DENVER, Colo. (AP) – When seven men lifted a car off 3-year-old Josh Johnson last year and saved his life, his family members talked of how they hoped they could one day repay the debt to the good Samaritans.

And, in classic pay-it-forward manner, the opportunity came nearly a year later during the Brighton Turkey Trot race Nov. 20.

Josh Johnson’s mother, Karrina, a nurse, was running in the race when she came upon a man in his 50s seemingly having a heart attack. She performed CPR while another woman tried to help resuscitate the stranger.

The man, whose first name they later learned is Alphonso, started breathing again and survived. He was taken to Platte Valley Medical Center, where he was talking to doctors, said Brighton Fire Chief Mark Bodane.

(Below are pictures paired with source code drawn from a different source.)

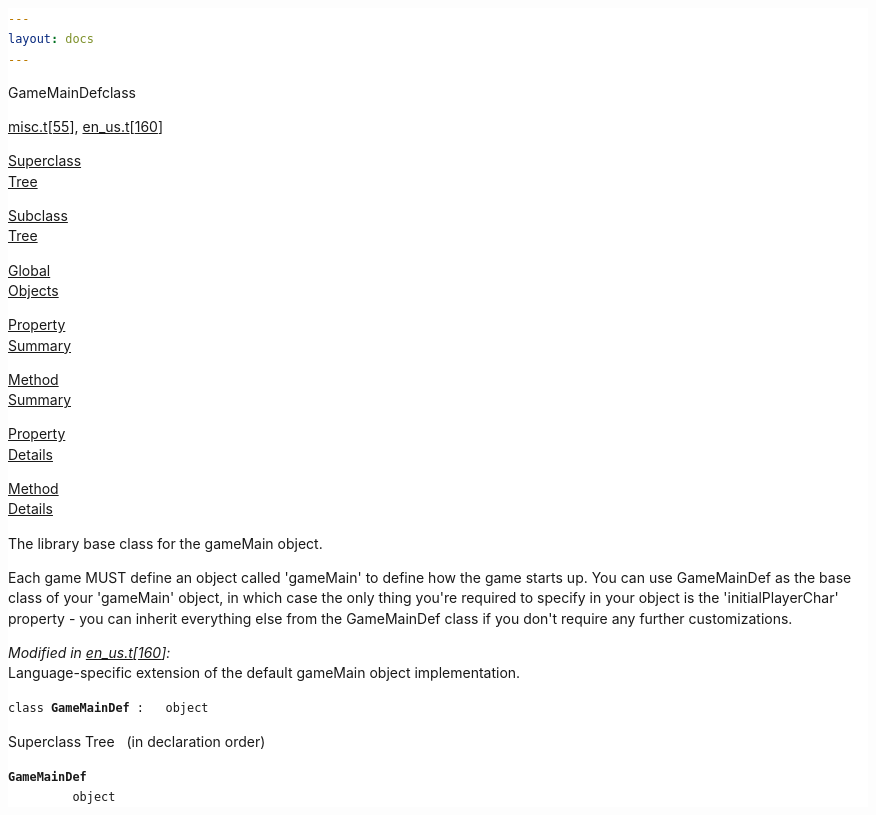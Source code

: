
 ```yaml
---
layout: docs
---
```

<span class="title">GameMainDef</span><span class="type">class</span>

[misc.t](../file/misc.t.html)\[[55](../source/misc.t.html#55)\],
[en_us.t](../file/en_us.t.html)\[[160](../source/en_us.t.html#160)\]

[Superclass  
Tree](#_SuperClassTree_)

[Subclass  
Tree](#_SubClassTree_)

[Global  
Objects](#_ObjectSummary_)

[Property  
Summary](#_PropSummary_)

[Method  
Summary](#_MethodSummary_)

[Property  
Details](#_Properties_)

[Method  
Details](#_Methods_)



The library base class for the gameMain object.

Each game MUST define an object called 'gameMain' to define how the game
starts up. You can use GameMainDef as the base class of your 'gameMain'
object, in which case the only thing you're required to specify in your
object is the 'initialPlayerChar' property - you can inherit everything
else from the GameMainDef class if you don't require any further
customizations.

*Modified in
[en_us.t](../file/en_us.t.html)\[[160](../source/en_us.t.html#160)\]:*  
Language-specific extension of the default gameMain object
implementation.

`class `**`GameMainDef`**` :   object`



<span id="_SuperClassTree_"></span>



<span class="hdln">Superclass Tree</span>   (in declaration order)



**`GameMainDef`**  
`         object`  
<span id="_SubClassTree_"></span>
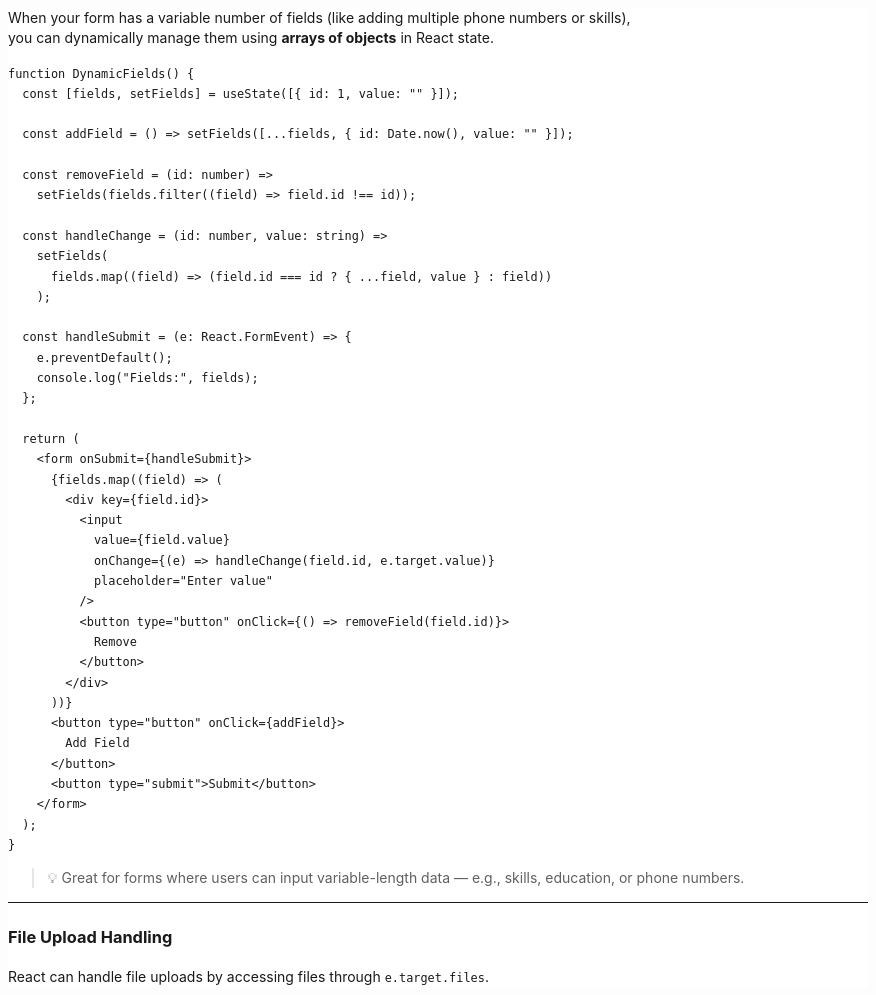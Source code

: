 When your form has a variable number of fields (like adding multiple phone numbers or skills),  
you can dynamically manage them using **arrays of objects** in React state.

```tsx
function DynamicFields() {
  const [fields, setFields] = useState([{ id: 1, value: "" }]);

  const addField = () => setFields([...fields, { id: Date.now(), value: "" }]);

  const removeField = (id: number) =>
    setFields(fields.filter((field) => field.id !== id));

  const handleChange = (id: number, value: string) =>
    setFields(
      fields.map((field) => (field.id === id ? { ...field, value } : field))
    );

  const handleSubmit = (e: React.FormEvent) => {
    e.preventDefault();
    console.log("Fields:", fields);
  };

  return (
    <form onSubmit={handleSubmit}>
      {fields.map((field) => (
        <div key={field.id}>
          <input
            value={field.value}
            onChange={(e) => handleChange(field.id, e.target.value)}
            placeholder="Enter value"
          />
          <button type="button" onClick={() => removeField(field.id)}>
            Remove
          </button>
        </div>
      ))}
      <button type="button" onClick={addField}>
        Add Field
      </button>
      <button type="submit">Submit</button>
    </form>
  );
}
```

> 💡 Great for forms where users can input variable-length data — e.g., skills, education, or phone numbers.

---

### File Upload Handling

React can handle file uploads by accessing files through `e.target.files`.


  [fieldName]: newValue,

“I can’t describe it,” Johnson said. “It’s a really good feeling . . . just returning the favor to someone in need.”

Josh Johnson was struck by a car Dec. 19 in the parking lot of the Wal-Mart at Interstate 70 and Evergreen Parkway in Jefferson County and dragged 9 feet.

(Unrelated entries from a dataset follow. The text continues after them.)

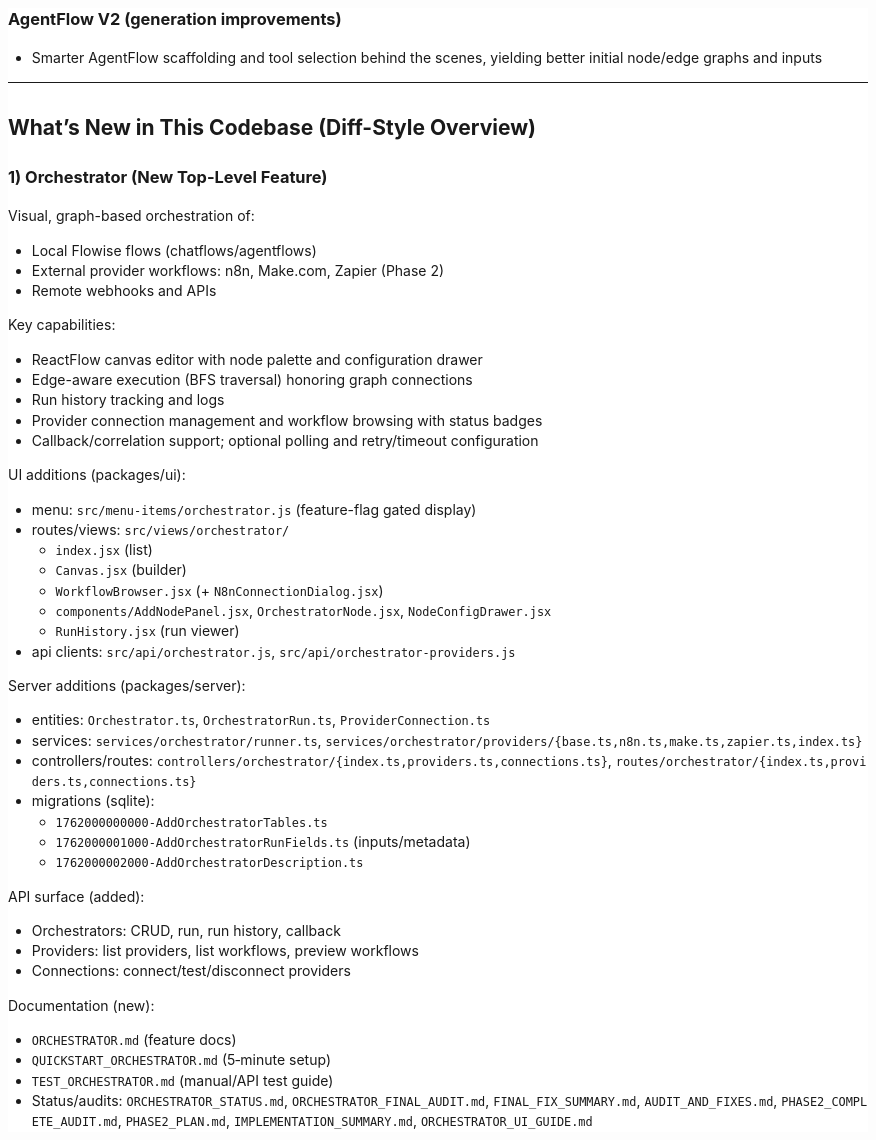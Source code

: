 ### AgentFlow V2 (generation improvements)
- Smarter AgentFlow scaffolding and tool selection behind the scenes, yielding better initial node/edge graphs and inputs

---

## What’s New in This Codebase (Diff-Style Overview)

### 1) Orchestrator (New Top-Level Feature)

Visual, graph-based orchestration of:
- Local Flowise flows (chatflows/agentflows)
- External provider workflows: n8n, Make.com, Zapier (Phase 2)
- Remote webhooks and APIs

Key capabilities:
- ReactFlow canvas editor with node palette and configuration drawer
- Edge-aware execution (BFS traversal) honoring graph connections
- Run history tracking and logs
- Provider connection management and workflow browsing with status badges
- Callback/correlation support; optional polling and retry/timeout configuration

UI additions (packages/ui):
- menu: `src/menu-items/orchestrator.js` (feature-flag gated display)
- routes/views: `src/views/orchestrator/`
  - `index.jsx` (list)
  - `Canvas.jsx` (builder)
  - `WorkflowBrowser.jsx` (+ `N8nConnectionDialog.jsx`)
  - `components/AddNodePanel.jsx`, `OrchestratorNode.jsx`, `NodeConfigDrawer.jsx`
  - `RunHistory.jsx` (run viewer)
- api clients: `src/api/orchestrator.js`, `src/api/orchestrator-providers.js`

Server additions (packages/server):
- entities: `Orchestrator.ts`, `OrchestratorRun.ts`, `ProviderConnection.ts`
- services: `services/orchestrator/runner.ts`, `services/orchestrator/providers/{base.ts,n8n.ts,make.ts,zapier.ts,index.ts}`
- controllers/routes: `controllers/orchestrator/{index.ts,providers.ts,connections.ts}`, `routes/orchestrator/{index.ts,providers.ts,connections.ts}`
- migrations (sqlite):
  - `1762000000000-AddOrchestratorTables.ts`
  - `1762000001000-AddOrchestratorRunFields.ts` (inputs/metadata)
  - `1762000002000-AddOrchestratorDescription.ts`

API surface (added):
- Orchestrators: CRUD, run, run history, callback
- Providers: list providers, list workflows, preview workflows
- Connections: connect/test/disconnect providers

Documentation (new):
- `ORCHESTRATOR.md` (feature docs)
- `QUICKSTART_ORCHESTRATOR.md` (5‑minute setup)
- `TEST_ORCHESTRATOR.md` (manual/API test guide)
- Status/audits: `ORCHESTRATOR_STATUS.md`, `ORCHESTRATOR_FINAL_AUDIT.md`, `FINAL_FIX_SUMMARY.md`, `AUDIT_AND_FIXES.md`, `PHASE2_COMPLETE_AUDIT.md`, `PHASE2_PLAN.md`, `IMPLEMENTATION_SUMMARY.md`, `ORCHESTRATOR_UI_GUIDE.md`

He was with his grandmother, Joyce Johnson, when he darted away from her. He reached to snatch a penny off the pavement when he was struck by a small sedan.

Josh was on his back, pinned under the chassis of the car with his legs bent over his belly when the men in the parking lot saw or heard what happened and rushed over. The little boy was unconscious.

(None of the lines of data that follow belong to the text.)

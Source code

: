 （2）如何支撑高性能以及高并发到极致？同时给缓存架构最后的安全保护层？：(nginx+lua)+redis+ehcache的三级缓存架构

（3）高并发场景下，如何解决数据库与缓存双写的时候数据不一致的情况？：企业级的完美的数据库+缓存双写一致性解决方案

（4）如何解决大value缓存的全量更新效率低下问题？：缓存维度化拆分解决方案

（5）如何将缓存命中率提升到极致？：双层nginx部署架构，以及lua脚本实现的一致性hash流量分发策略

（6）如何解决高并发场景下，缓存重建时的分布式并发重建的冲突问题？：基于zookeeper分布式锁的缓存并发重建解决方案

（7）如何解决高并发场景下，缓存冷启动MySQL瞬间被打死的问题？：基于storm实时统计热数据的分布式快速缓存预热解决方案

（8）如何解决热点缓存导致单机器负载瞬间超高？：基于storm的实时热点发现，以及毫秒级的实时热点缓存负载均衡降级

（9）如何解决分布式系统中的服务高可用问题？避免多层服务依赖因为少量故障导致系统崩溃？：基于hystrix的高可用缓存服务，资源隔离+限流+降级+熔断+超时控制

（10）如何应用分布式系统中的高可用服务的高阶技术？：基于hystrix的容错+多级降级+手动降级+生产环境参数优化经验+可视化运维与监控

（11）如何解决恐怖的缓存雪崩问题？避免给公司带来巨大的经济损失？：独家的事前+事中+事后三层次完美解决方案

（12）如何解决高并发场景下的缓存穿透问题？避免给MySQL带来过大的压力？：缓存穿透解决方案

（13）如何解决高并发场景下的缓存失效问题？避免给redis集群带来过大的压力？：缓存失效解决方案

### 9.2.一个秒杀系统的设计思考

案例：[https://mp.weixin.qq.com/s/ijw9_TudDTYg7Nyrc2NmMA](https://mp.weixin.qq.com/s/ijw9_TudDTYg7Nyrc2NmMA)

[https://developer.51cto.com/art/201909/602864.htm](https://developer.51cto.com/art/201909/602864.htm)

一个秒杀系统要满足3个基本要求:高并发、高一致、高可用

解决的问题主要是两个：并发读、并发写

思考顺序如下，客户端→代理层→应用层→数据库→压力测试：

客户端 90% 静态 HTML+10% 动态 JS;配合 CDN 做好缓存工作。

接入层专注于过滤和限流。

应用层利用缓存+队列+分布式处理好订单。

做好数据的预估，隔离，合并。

The men lifted the car as someone pulled the badly injured child out.

An off-duty firefighter who happened to be in the parking lot helped expedite the process of getting a helicopter to the scene, Karrina Johnson said. Josh was flown to Children’s Hospital in Aurora.

Had the men not immediately responded the way they did, Josh may not have survived, she said.

“Afterwards, they just disappeared into the crowd not expecting anything in return,” Johnson said. “It was amazing there were enough people who cared to help my baby out.”

Josh was gravely injured, with several broken ribs, cracked vertebrae, punctured lungs, a lacerated liver and severe burns on his legs that required skin grafts. He was in Children’s Hospital for a month before he returned home in a full-body cast.

His mother and older brother, Caleb, nursed him back to health, and today, he shows few signs of his injuries. He was watching cartoons recently before showing visitors his tiny blue Christmas tree and his toys. He parted his hair to reveal a large C-shaped scar where his scalp was torn away during the accident.

He proudly said his mother is a hero.

Johnson, a nurse at Kindred Hospital in Denver, was about a mile into the Turkey Trot when she saw a woman trying to resuscitate a man lying on the grass between the sidewalk and the street.

She told two police officers that she was a nurse and began performing CPR.

“It was kind of like I went into work mode,” Johnson said.

When paramedics arrived about four minutes later, she did chest compressions in between paramedics’ using a defibrillator.

“His heart kicked in,” Johnson said.

After paramedics left, she stood on the sidewalk for a few moments. Though she doesn’t know the man’s full name, and the Brighton Fire Department cited federal privacy rules in declining to release it, the city is trying to arrange a ceremony thanking her for the effort.

“I was standing there after everything was done. It was kind of surreal. I was thinking, did that just happen? Then I thought, what should I do next? I jogged through the race.”